Gunmen attack Libyan TV station, abduct journalists
|Publisher||Committee to Protect Journalists|
|Publication Date||8 March 2013|
|Cite as||Committee to Protect Journalists, Gunmen attack Libyan TV station, abduct journalists, 8 March 2013, available at: http://www.refworld.org/docid/518cafa527.html [accessed 24 October 2017]|
|Disclaimer||This is not a UNHCR publication. UNHCR is not responsible for, nor does it necessarily endorse, its content. Any views expressed are solely those of the author or publisher and do not necessarily reflect those of UNHCR, the United Nations or its Member States.|
New York, March 8, 2013 – Gunmen stormed the offices of a television station in the Libyan capital of Tripoli on Thursday amid a protest outside the station's studios, according to news reports. The gunmen abducted at least five journalists and media workers, the reports said, although all were released within 24 hours.
Guards stand outside Alassema TV station in Tripoli. (AFP/Mahmud Turkia)

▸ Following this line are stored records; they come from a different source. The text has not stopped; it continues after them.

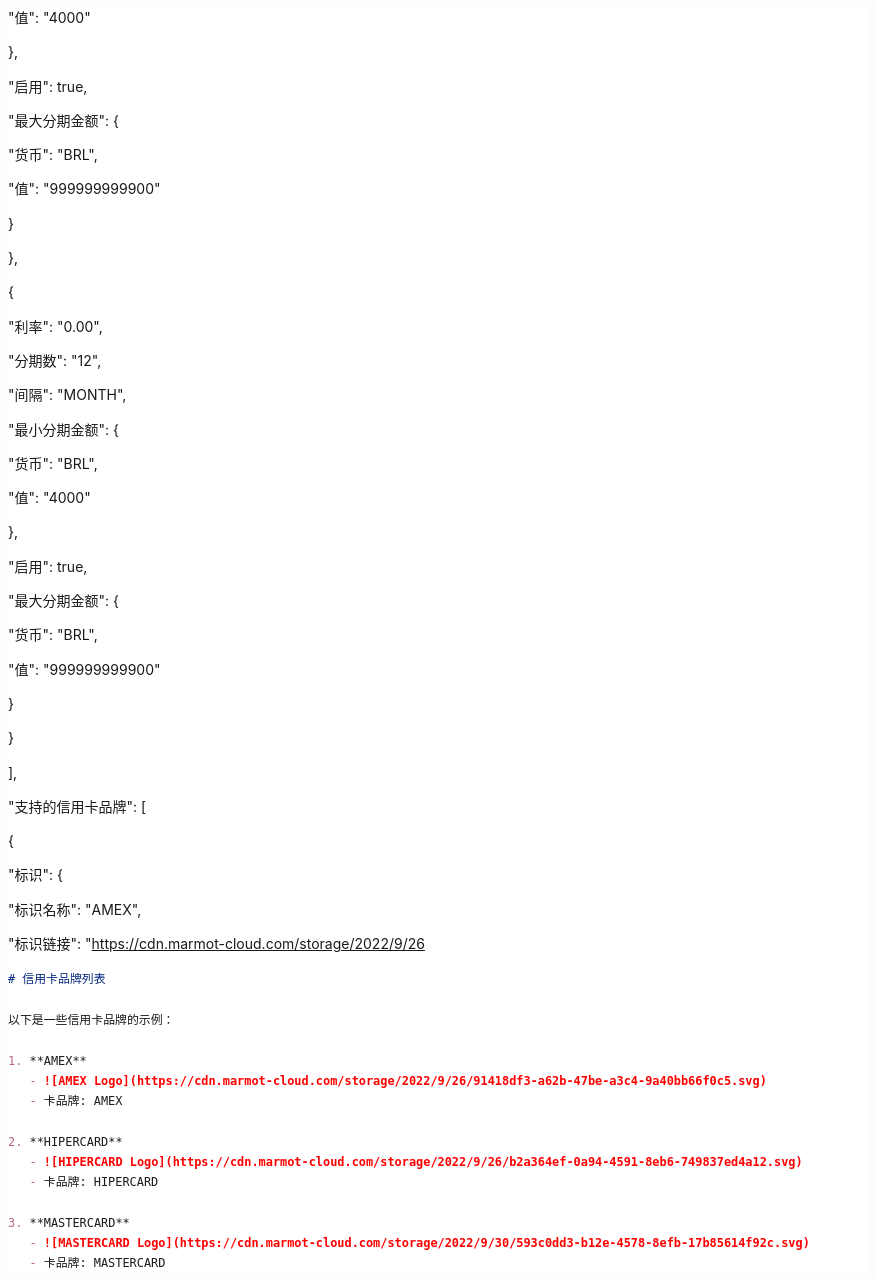 "值": "4000"

},

"启用": true,

"最大分期金额": {

"货币": "BRL",

"值": "999999999900"

}

},

{

"利率": "0.00",

"分期数": "12",

"间隔": "MONTH",

"最小分期金额": {

"货币": "BRL",

"值": "4000"

},

"启用": true,

"最大分期金额": {

"货币": "BRL",

"值": "999999999900"

}

}

],

"支持的信用卡品牌": [ 

{

"标识": {

"标识名称": "AMEX",

"标识链接": "https://cdn.marmot-cloud.com/storage/2022/9/26

```markdown
# 信用卡品牌列表

以下是一些信用卡品牌的示例：

1. **AMEX**
   - ![AMEX Logo](https://cdn.marmot-cloud.com/storage/2022/9/26/91418df3-a62b-47be-a3c4-9a40bb66f0c5.svg)
   - 卡品牌: AMEX

2. **HIPERCARD**
   - ![HIPERCARD Logo](https://cdn.marmot-cloud.com/storage/2022/9/26/b2a364ef-0a94-4591-8eb6-749837ed4a12.svg)
   - 卡品牌: HIPERCARD

3. **MASTERCARD**
   - ![MASTERCARD Logo](https://cdn.marmot-cloud.com/storage/2022/9/30/593c0dd3-b12e-4578-8efb-17b85614f92c.svg)
   - 卡品牌: MASTERCARD

```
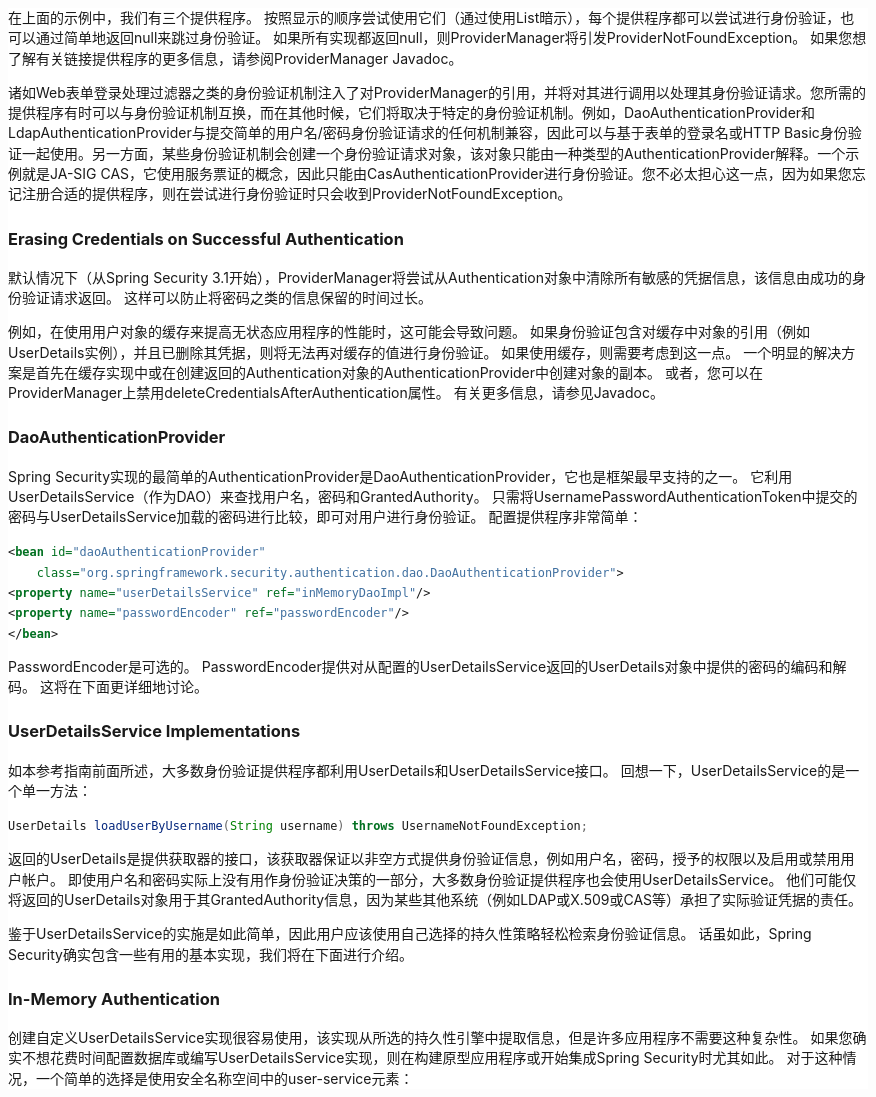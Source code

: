 在上面的示例中，我们有三个提供程序。 按照显示的顺序尝试使用它们（通过使用List暗示），每个提供程序都可以尝试进行身份验证，也可以通过简单地返回null来跳过身份验证。 如果所有实现都返回null，则ProviderManager将引发ProviderNotFoundException。 如果您想了解有关链接提供程序的更多信息，请参阅ProviderManager Javadoc。

诸如Web表单登录处理过滤器之类的身份验证机制注入了对ProviderManager的引用，并将对其进行调用以处理其身份验证请求。您所需的提供程序有时可以与身份验证机制互换，而在其他时候，它们将取决于特定的身份验证机制。例如，DaoAuthenticationProvider和LdapAuthenticationProvider与提交简单的用户名/密码身份验证请求的任何机制兼容，因此可以与基于表单的登录名或HTTP Basic身份验证一起使用。另一方面，某些身份验证机制会创建一个身份验证请求对象，该对象只能由一种类型的AuthenticationProvider解释。一个示例就是JA-SIG CAS，它使用服务票证的概念，因此只能由CasAuthenticationProvider进行身份验证。您不必太担心这一点，因为如果您忘记注册合适的提供程序，则在尝试进行身份验证时只会收到ProviderNotFoundException。

### Erasing Credentials on Successful Authentication

默认情况下（从Spring Security 3.1开始），ProviderManager将尝试从Authentication对象中清除所有敏感的凭据信息，该信息由成功的身份验证请求返回。 这样可以防止将密码之类的信息保留的时间过长。

例如，在使用用户对象的缓存来提高无状态应用程序的性能时，这可能会导致问题。 如果身份验证包含对缓存中对象的引用（例如UserDetails实例），并且已删除其凭据，则将无法再对缓存的值进行身份验证。 如果使用缓存，则需要考虑到这一点。 一个明显的解决方案是首先在缓存实现中或在创建返回的Authentication对象的AuthenticationProvider中创建对象的副本。 或者，您可以在ProviderManager上禁用deleteCredentialsAfterAuthentication属性。 有关更多信息，请参见Javadoc。

### DaoAuthenticationProvider

Spring Security实现的最简单的AuthenticationProvider是DaoAuthenticationProvider，它也是框架最早支持的之一。 它利用UserDetailsService（作为DAO）来查找用户名，密码和GrantedAuthority。 只需将UsernamePasswordAuthenticationToken中提交的密码与UserDetailsService加载的密码进行比较，即可对用户进行身份验证。 配置提供程序非常简单：

```xml
<bean id="daoAuthenticationProvider"
    class="org.springframework.security.authentication.dao.DaoAuthenticationProvider">
<property name="userDetailsService" ref="inMemoryDaoImpl"/>
<property name="passwordEncoder" ref="passwordEncoder"/>
</bean>

```

PasswordEncoder是可选的。 PasswordEncoder提供对从配置的UserDetailsService返回的UserDetails对象中提供的密码的编码和解码。 这将在下面更详细地讨论。

### UserDetailsService Implementations

如本参考指南前面所述，大多数身份验证提供程序都利用UserDetails和UserDetailsService接口。 回想一下，UserDetailsService的是一个单一方法：

```java
UserDetails loadUserByUsername(String username) throws UsernameNotFoundException;
```

返回的UserDetails是提供获取器的接口，该获取器保证以非空方式提供身份验证信息，例如用户名，密码，授予的权限以及启用或禁用用户帐户。 即使用户名和密码实际上没有用作身份验证决策的一部分，大多数身份验证提供程序也会使用UserDetailsService。 他们可能仅将返回的UserDetails对象用于其GrantedAuthority信息，因为某些其他系统（例如LDAP或X.509或CAS等）承担了实际验证凭据的责任。

鉴于UserDetailsService的实施是如此简单，因此用户应该使用自己选择的持久性策略轻松检索身份验证信息。 话虽如此，Spring Security确实包含一些有用的基本实现，我们将在下面进行介绍。

### In-Memory Authentication

创建自定义UserDetailsService实现很容易使用，该实现从所选的持久性引擎中提取信息，但是许多应用程序不需要这种复杂性。 如果您确实不想花费时间配置数据库或编写UserDetailsService实现，则在构建原型应用程序或开始集成Spring Security时尤其如此。 对于这种情况，一个简单的选择是使用安全名称空间中的user-service元素：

None of the station's employees were reported injured. Mohamed al-Huni and Mahmoud al-Sharkisi, both presenters for Alassema, as well as Mohamed Atif, an office secretary, were released the same day, news reports said. The station's owner, Jomaa al-Osta, and its former manager, Nabil al-Shebani, were released today, Alassema said in a statement on its Facebook page.
The attack occurred while protesters demonstrated outside the studios of Alassema TV, a station that news reports said is seen as supportive of the National Forces Alliance. The secular coalition, also known as the NFA, is headed by Mahmoud Jibril, who served as interim prime minister of Libya during the civil war that toppled Muammar Qaddafi. The NFA defeated a Muslim Brotherhood-led coalition in last year's legislative elections.
The day before, protesters had seized members of the Libyan General National Congress in an attempt to force them to pass a bill banning former members of the Qaddafi regime from holding positions of power, according to news reports. If the bill passes, Jibril, along with almost every other major government leader, would be banned from holding office.
"The Libyan authorities cannot allow such blatant acts of violent intimidation to go unpunished," said CPJ Deputy Director Robert Mahoney. "They must do more to ensure the safety of all journalists, and bring the gunmen who attacked Alassema to justice. Anything less will send a signal that independent journalism can be silenced with a gun."
Facebook posts by pro-Qaddafi groups claimed that another journalist, Malik al-Sharif, was also abducted and later released. CPJ could not independently verify the report.
The United Nations Support Mission in Libya released a statement hours before the attack expressing its concern over recent attacks and threats against freedom of expression. An Alassema TV crew was attacked and beaten by security guards outside the General National Congress last month, news reports said.